Joe Biden and Donald Trump agreed Wednesday to hold presidential debates in June and September after the Democratic incumbent challenged his rival to “make my…

Joe Biden and Donald Trump agreed Wednesday to hold presidential debates in June and September after the Democratic incumbent challenged his rival to “make my day” and the scandal-plagued Republican replied he was ready to “rumble.”

News channel CNN announced it will hold the first debate on June 27 in Atlanta, Georgia. Trump and Biden later said they had agreed on a second debate to be hosted by broadcaster ABC on September 10.

The agreement ends months of uncertainty over whether the candidates would debate at all, and sees both the Democrat and the Republican shunning the traditional commission that has run debates since 1988.

Biden, 81, set out his own terms including having no studio audience, seeking to avoid a repeat of the often chaotic debates with political showman Trump in the 2020 election.

Trump, 77, accepted the dates even as he set out a starkly different vision with a larger venue for “excitement purposes” while his campaign called for adding debates in July and August.

“Donald Trump lost two debates to me in 2020. Since then, he hasn’t shown up for a debate. Now he’s acting like he wants to debate me again. Well, make my day, pal,” Biden said in a video on X.

Biden trolled Trump over his ongoing hush money trial in New York, which features a mid-week break, adding: “I hear you’re free on Wednesdays.”

Announcing he’d accepted the ABC invitation, Biden added: “Trump says he’ll arrange his own transportation. I’ll bring my plane, too. I plan on keeping it for another four years.”
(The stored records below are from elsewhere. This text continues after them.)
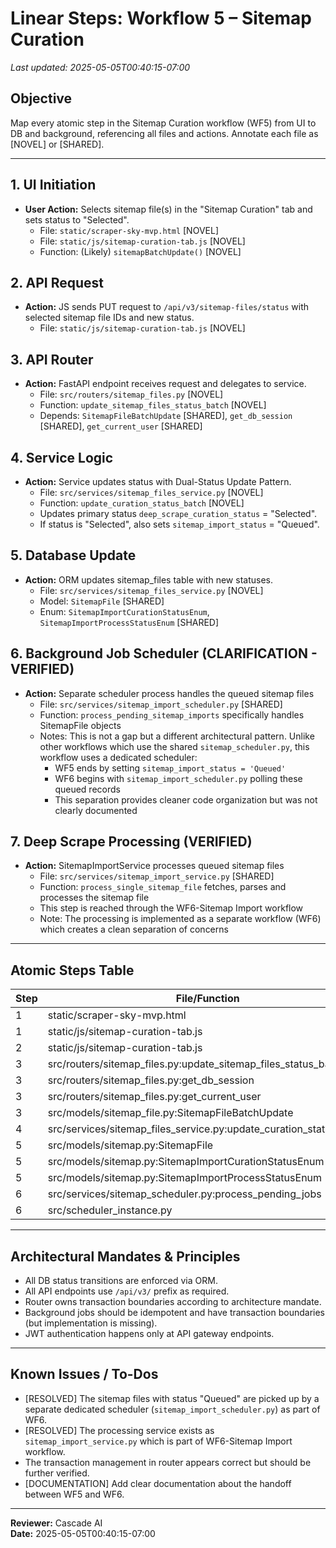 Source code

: # Linear Steps: Workflow 5 – Sitemap Curation

_Last updated: 2025-05-05T00:40:15-07:00_

## Objective
Map every atomic step in the Sitemap Curation workflow (WF5) from UI to DB and background, referencing all files and actions. Annotate each file as [NOVEL] or [SHARED].

---

## 1. UI Initiation
- **User Action:** Selects sitemap file(s) in the "Sitemap Curation" tab and sets status to "Selected".
  - File: `static/scraper-sky-mvp.html` [NOVEL]
  - File: `static/js/sitemap-curation-tab.js` [NOVEL]
  - Function: (Likely) `sitemapBatchUpdate()` [NOVEL]

## 2. API Request
- **Action:** JS sends PUT request to `/api/v3/sitemap-files/status` with selected sitemap file IDs and new status.
  - File: `static/js/sitemap-curation-tab.js` [NOVEL]

## 3. API Router
- **Action:** FastAPI endpoint receives request and delegates to service.
  - File: `src/routers/sitemap_files.py` [NOVEL]
  - Function: `update_sitemap_files_status_batch` [NOVEL]
  - Depends: `SitemapFileBatchUpdate` [SHARED], `get_db_session` [SHARED], `get_current_user` [SHARED]

## 4. Service Logic
- **Action:** Service updates status with Dual-Status Update Pattern.
  - File: `src/services/sitemap_files_service.py` [NOVEL]
  - Function: `update_curation_status_batch` [NOVEL]
  - Updates primary status `deep_scrape_curation_status` = "Selected".
  - If status is "Selected", also sets `sitemap_import_status` = "Queued".

## 5. Database Update
- **Action:** ORM updates sitemap_files table with new statuses.
  - File: `src/services/sitemap_files_service.py` [NOVEL]
  - Model: `SitemapFile` [SHARED]
  - Enum: `SitemapImportCurationStatusEnum`, `SitemapImportProcessStatusEnum` [SHARED]

## 6. Background Job Scheduler (CLARIFICATION - VERIFIED)
- **Action:** Separate scheduler process handles the queued sitemap files
  - File: `src/services/sitemap_import_scheduler.py` [SHARED]
  - Function: `process_pending_sitemap_imports` specifically handles SitemapFile objects
  - Notes: This is not a gap but a different architectural pattern. Unlike other workflows which use the shared `sitemap_scheduler.py`, this workflow uses a dedicated scheduler:
    - WF5 ends by setting `sitemap_import_status = 'Queued'`
    - WF6 begins with `sitemap_import_scheduler.py` polling these queued records
    - This separation provides cleaner code organization but was not clearly documented

## 7. Deep Scrape Processing (VERIFIED)
- **Action:** SitemapImportService processes queued sitemap files
  - File: `src/services/sitemap_import_service.py` [SHARED]
  - Function: `process_single_sitemap_file` fetches, parses and processes the sitemap file
  - This step is reached through the WF6-Sitemap Import workflow
  - Note: The processing is implemented as a separate workflow (WF6) which creates a clean separation of concerns

---

## Atomic Steps Table
| Step | File/Function | Annotation |
|------|---------------|------------|
| 1    | static/scraper-sky-mvp.html | [NOVEL] |
| 1    | static/js/sitemap-curation-tab.js | [NOVEL] |
| 2    | static/js/sitemap-curation-tab.js | [NOVEL] |
| 3    | src/routers/sitemap_files.py:update_sitemap_files_status_batch | [NOVEL] |
| 3    | src/routers/sitemap_files.py:get_db_session | [SHARED] |
| 3    | src/routers/sitemap_files.py:get_current_user | [SHARED] |
| 3    | src/models/sitemap_file.py:SitemapFileBatchUpdate | [SHARED] |
| 4    | src/services/sitemap_files_service.py:update_curation_status_batch | [NOVEL] |
| 5    | src/models/sitemap.py:SitemapFile | [SHARED] |
| 5    | src/models/sitemap.py:SitemapImportCurationStatusEnum | [SHARED] |
| 5    | src/models/sitemap.py:SitemapImportProcessStatusEnum | [SHARED] |
| 6    | src/services/sitemap_scheduler.py:process_pending_jobs | [SHARED] |
| 6    | src/scheduler_instance.py | [SHARED] |

---

## Architectural Mandates & Principles
- All DB status transitions are enforced via ORM.
- All API endpoints use `/api/v3/` prefix as required.
- Router owns transaction boundaries according to architecture mandate.
- Background jobs should be idempotent and have transaction boundaries (but implementation is missing).
- JWT authentication happens only at API gateway endpoints.

---

## Known Issues / To-Dos
- [RESOLVED] The sitemap files with status "Queued" are picked up by a separate dedicated scheduler (`sitemap_import_scheduler.py`) as part of WF6.
- [RESOLVED] The processing service exists as `sitemap_import_service.py` which is part of WF6-Sitemap Import workflow.
- The transaction management in router appears correct but should be further verified.
- [DOCUMENTATION] Add clear documentation about the handoff between WF5 and WF6.

---

**Reviewer:** Cascade AI  
**Date:** 2025-05-05T00:40:15-07:00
Trump later announced that he had agreed to a third debate on conservative network Fox News on October 2 – a Wednesday – but there was no immediate word from the president on whether he had accepted an invitation to take part.

CNN confirmed there would be no audience for its debate, saying it would “ensure candidates may maximise the time allotted.”

Biden’s debate offer appeared to show him taking the calculated risk of putting Trump back into American living rooms ahead of November’s election, hoping it could reverse the Republican’s poll lead in a series of battleground states.

The Biden campaign has increasingly been trying to remind voters of what they say is the true face of the mercurial president who lost in 2020, amid what they fear is Trump “nostalgia” – even as the Republican details his stark vision for introducing unprecedented levels of presidential power in a second term and taking “retribution.”